EXERCISE MATERIALS =>

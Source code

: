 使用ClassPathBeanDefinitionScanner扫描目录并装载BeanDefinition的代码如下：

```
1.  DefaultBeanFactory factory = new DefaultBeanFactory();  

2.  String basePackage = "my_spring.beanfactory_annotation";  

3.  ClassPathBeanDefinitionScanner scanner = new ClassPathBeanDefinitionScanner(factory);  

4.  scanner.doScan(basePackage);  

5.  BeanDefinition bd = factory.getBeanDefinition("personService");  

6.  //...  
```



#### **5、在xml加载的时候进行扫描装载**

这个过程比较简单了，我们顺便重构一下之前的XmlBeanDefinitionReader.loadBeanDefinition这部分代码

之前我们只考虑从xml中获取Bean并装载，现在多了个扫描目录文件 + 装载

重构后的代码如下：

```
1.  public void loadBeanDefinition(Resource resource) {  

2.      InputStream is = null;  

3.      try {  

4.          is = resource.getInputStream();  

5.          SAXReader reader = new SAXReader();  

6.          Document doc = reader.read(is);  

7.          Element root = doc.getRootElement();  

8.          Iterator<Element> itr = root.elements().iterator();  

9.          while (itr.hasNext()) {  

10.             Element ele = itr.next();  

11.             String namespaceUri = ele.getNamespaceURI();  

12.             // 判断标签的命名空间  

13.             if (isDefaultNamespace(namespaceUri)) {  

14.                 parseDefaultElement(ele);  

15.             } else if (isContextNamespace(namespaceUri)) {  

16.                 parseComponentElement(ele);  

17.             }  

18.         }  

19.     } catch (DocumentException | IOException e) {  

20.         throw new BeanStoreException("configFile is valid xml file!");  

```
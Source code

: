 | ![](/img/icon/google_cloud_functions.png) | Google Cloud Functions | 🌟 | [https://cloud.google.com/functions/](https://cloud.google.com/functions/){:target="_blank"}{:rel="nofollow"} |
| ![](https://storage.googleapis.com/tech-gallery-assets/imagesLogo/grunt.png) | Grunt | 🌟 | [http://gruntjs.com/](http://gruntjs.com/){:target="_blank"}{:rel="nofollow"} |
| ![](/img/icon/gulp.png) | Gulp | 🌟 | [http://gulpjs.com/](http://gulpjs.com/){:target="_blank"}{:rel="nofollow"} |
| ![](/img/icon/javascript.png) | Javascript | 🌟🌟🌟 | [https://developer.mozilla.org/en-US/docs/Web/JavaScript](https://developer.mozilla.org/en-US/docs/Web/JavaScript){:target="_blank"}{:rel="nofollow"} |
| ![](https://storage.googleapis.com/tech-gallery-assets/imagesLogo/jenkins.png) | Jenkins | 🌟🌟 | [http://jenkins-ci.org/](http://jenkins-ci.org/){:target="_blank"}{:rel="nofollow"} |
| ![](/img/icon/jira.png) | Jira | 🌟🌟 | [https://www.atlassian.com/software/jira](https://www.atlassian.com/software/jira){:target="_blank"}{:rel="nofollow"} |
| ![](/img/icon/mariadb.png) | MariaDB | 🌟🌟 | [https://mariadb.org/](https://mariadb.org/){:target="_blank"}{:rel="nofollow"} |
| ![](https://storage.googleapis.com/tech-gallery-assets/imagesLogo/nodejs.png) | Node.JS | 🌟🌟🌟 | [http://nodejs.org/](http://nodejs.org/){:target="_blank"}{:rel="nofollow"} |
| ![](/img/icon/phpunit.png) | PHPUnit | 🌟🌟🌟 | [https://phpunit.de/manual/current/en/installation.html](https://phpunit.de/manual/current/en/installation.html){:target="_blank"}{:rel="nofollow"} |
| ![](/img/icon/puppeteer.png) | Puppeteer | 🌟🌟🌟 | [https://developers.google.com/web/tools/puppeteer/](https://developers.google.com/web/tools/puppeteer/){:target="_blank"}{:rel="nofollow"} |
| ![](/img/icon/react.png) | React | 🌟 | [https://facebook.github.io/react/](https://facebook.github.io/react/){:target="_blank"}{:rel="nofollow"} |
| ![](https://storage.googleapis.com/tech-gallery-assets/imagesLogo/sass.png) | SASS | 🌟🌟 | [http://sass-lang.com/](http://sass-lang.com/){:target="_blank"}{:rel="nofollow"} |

HOW TO COMPLETE THIS TASK =>
Review the material and copy each line in which the word "namespaceUri" appears.

REPLY TO THE EXERCISE =>
11.             String namespaceUri = ele.getNamespaceURI();  
13.             if (isDefaultNamespace(namespaceUri)) {  
15.             } else if (isContextNamespace(namespaceUri)) {  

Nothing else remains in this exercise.